[Stored data]
================================

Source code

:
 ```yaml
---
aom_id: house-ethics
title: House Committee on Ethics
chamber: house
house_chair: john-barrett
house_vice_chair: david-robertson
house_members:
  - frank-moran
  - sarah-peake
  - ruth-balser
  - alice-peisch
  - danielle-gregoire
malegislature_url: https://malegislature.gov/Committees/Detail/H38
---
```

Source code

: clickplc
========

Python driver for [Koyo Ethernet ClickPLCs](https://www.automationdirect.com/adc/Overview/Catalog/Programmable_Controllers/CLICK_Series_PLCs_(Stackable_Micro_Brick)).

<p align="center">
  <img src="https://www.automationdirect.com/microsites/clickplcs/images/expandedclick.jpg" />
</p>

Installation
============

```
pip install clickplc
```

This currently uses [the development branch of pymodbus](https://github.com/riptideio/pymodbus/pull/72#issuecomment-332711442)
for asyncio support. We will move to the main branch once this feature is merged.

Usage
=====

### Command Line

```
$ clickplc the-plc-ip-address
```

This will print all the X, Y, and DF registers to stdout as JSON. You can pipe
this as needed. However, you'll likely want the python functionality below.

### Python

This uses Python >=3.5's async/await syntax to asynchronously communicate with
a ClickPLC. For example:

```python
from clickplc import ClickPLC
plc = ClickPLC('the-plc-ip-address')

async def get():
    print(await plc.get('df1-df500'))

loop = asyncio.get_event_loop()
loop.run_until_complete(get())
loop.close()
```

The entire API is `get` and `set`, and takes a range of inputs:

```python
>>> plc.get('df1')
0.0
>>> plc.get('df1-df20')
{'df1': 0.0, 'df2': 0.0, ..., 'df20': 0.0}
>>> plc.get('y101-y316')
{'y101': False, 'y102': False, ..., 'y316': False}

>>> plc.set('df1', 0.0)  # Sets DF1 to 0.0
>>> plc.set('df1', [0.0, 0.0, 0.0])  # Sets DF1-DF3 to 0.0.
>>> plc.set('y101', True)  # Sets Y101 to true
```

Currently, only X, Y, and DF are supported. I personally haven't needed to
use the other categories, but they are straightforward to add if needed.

================================

» Task statement:
Your task is to list each line of the records with the word "address".

» Response to this task:
$ clickplc the-plc-ip-address
plc = ClickPLC('the-plc-ip-address')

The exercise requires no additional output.